Submodular optimization lies at the core of many discrete decision-making problems arising in machine learning, data mining, and network science. Submodular functions capture the principle of diminishing returns and provide a powerful modeling framework for problems involving coverage, diversity, robustness, and information gain. The Algorithmic Intelligence Lab investigates the theoretical foundations and algorithmic design of submodular optimization under various constraints, including cardinality, matroid, knapsack, and more complex combinatorial structures.

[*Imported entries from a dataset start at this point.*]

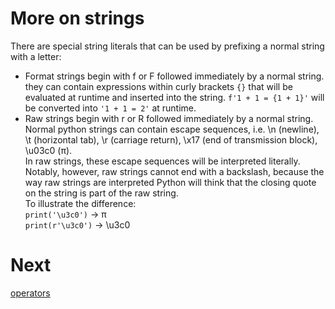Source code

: # More on strings
There are special string literals that can be used by prefixing a normal string with a letter:
* Format strings begin with f or F followed immediately by a normal string. they can contain expressions within curly brackets `{}` that will be
    evaluated at runtime and inserted into the string. `f'1 + 1 = {1 + 1}'` will be converted into `'1 + 1 = 2'` at runtime.
* Raw strings begin with r or R followed immediately by a normal string. Normal python strings can contain escape sequences, i.e. \n (newline),
    \t (horizontal tab), \r (carriage return), \x17 (end of transmission block), \u03c0 (π).\
    In raw strings, these escape sequences will be interpreted literally. Notably, however, raw strings cannot end with a backslash,
    because the way raw strings are interpreted Python will think that the closing quote on the string is part of the raw string.\
    To illustrate the difference:\
    `print('\u3c0')` → π\
    `print(r'\u3c0')` → \u3c0

# Next
[operators](3_operators.md)
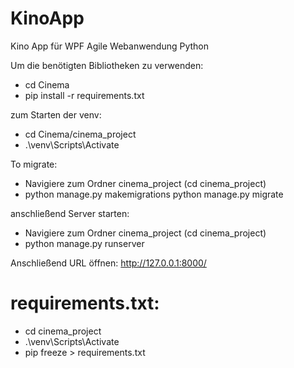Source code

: # KinoApp
Kino App für WPF Agile Webanwendung Python

Um die benötigten Bibliotheken zu verwenden:
- cd Cinema
- pip install -r requirements.txt

zum Starten der venv:
- cd Cinema/cinema_project
- .\venv\Scripts\Activate

To migrate:
- Navigiere zum Ordner cinema_project (cd cinema_project)
- python manage.py makemigrations
python manage.py migrate

anschließend Server starten:
- Navigiere zum Ordner cinema_project (cd cinema_project)
- python manage.py runserver

Anschließend URL öffnen:
http://127.0.0.1:8000/



# requirements.txt:
- cd cinema_project
- .\venv\Scripts\Activate
- pip freeze > requirements.txt
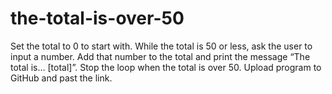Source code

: # the-total-is-over-50
Set the total to 0 to start with. While the total is 50 or less, ask the user to input a number. Add that number to the total and print the message “The total is… [total]”. Stop the loop when the total is over 50. Upload program to GitHub and past the link.
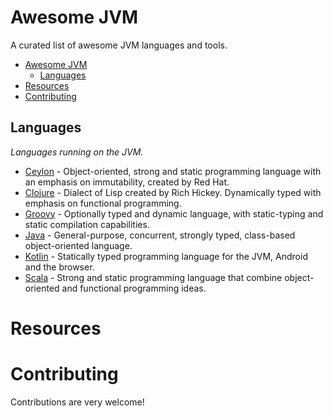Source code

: # Awesome JVM

A curated list of awesome JVM languages and tools.

- [Awesome JVM](#awesome-jvm)
    - [Languages](#languages)
- [Resources](#resources)
- [Contributing](#contributing)

## Languages

*Languages running on the JVM.*

* [Ceylon](http://ceylon-lang.org/) - Object-oriented, strong and static programming language with an emphasis on immutability, created by Red Hat.
* [Clojure](http://clojure.org/) - Dialect of Lisp created by Rich Hickey. Dynamically typed with emphasis on functional programming.
* [Groovy](http://www.groovy-lang.org/) - Optionally typed and dynamic language, with static-typing and static compilation capabilities.
* [Java](http://www.oracle.com/technetwork/java/javase/overview/index.html) - General-purpose, concurrent, strongly typed, class-based object-oriented language.
* [Kotlin](http://kotlinlang.org/) - Statically typed programming language for the JVM, Android and the browser.
* [Scala](http://www.scala-lang.org/) - Strong and static programming language that combine object-oriented and functional programming ideas.

# Resources


# Contributing

Contributions are very welcome!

Our research focuses on developing efficient and scalable algorithms with provable approximation guarantees, as well as understanding the fundamental limits of optimization in both offline and online settings. We study classical greedy methods alongside modern advances such as streaming algorithms, stochastic optimization, and adaptive and distributed approaches. We also investigate how fairness constraints and group-level objectives can be incorporated into submodular formulations, and how algorithmic guarantees change under such constraints.
Beyond algorithm design, we also analyze complexity, robustness, and stability properties that are critical for deployment in real-world systems, including active learning, feature selection, influence maximization, and network analysis. This line of work establishes a common theoretical backbone that connects the lab’s learning, network, and data science research.
Representative Papers
Nemhauser, George L., Laurence A. Wolsey, and Marshall L. Fisher. "An analysis of approximations for maximizing submodular set functions—I." Mathematical programming 14, no. 1 (1978): 265-294.
Fujishige, Satoru. Submodular functions and optimization. Vol. 58. Elsevier, 2005.
Krause, Andreas, and Daniel Golovin. "Submodular function maximization." Tractability 3, no. 71-104 (2014): 3.
Buchbinder, Niv, and Moran Feldman. "Submodular functions maximization problems." In Handbook of approximation algorithms and metaheuristics, pp. 753-788. Chapman and Hall/CRC, 2018.
Bilmes, Jeff. "Submodularity in machine learning and artificial intelligence." arXiv preprint arXiv:2202.00132 (2022).
Li, Wenxin, Moran Feldman, Ehsan Kazemi, and Amin Karbasi. "Submodular maximization in clean linear time." Advances in neural information processing systems 35 (2022): 17473-17487
Active learning aims to reduce labeling costs by intelligently selecting the most informative data points to query. At the Algorithmic Intelligence Lab, we study active learning through a principled optimization perspective, with a particular emphasis on submodular objective functions that quantify information gain, uncertainty reduction, or model improvement.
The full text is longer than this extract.